PROMPT |
Scan the records that follow, and whenever a line has the word "your", copy it.

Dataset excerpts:
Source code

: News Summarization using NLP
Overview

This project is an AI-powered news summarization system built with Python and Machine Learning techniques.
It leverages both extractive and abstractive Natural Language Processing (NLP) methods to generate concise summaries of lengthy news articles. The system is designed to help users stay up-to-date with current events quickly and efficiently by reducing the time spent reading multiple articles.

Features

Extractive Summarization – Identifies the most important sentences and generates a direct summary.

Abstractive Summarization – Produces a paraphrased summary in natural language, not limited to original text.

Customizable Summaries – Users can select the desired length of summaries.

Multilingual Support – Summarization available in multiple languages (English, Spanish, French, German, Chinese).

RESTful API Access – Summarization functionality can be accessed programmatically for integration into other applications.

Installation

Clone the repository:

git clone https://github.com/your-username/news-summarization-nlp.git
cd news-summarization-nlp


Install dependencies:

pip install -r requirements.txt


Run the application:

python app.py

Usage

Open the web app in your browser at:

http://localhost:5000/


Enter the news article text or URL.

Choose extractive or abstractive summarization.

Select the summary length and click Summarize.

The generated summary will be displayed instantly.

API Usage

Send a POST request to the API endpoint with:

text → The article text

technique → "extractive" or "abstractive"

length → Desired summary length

PROBLEM SOLUTION |
git clone https://github.com/your-username/news-summarization-nlp.git
Open the web app in your browser at:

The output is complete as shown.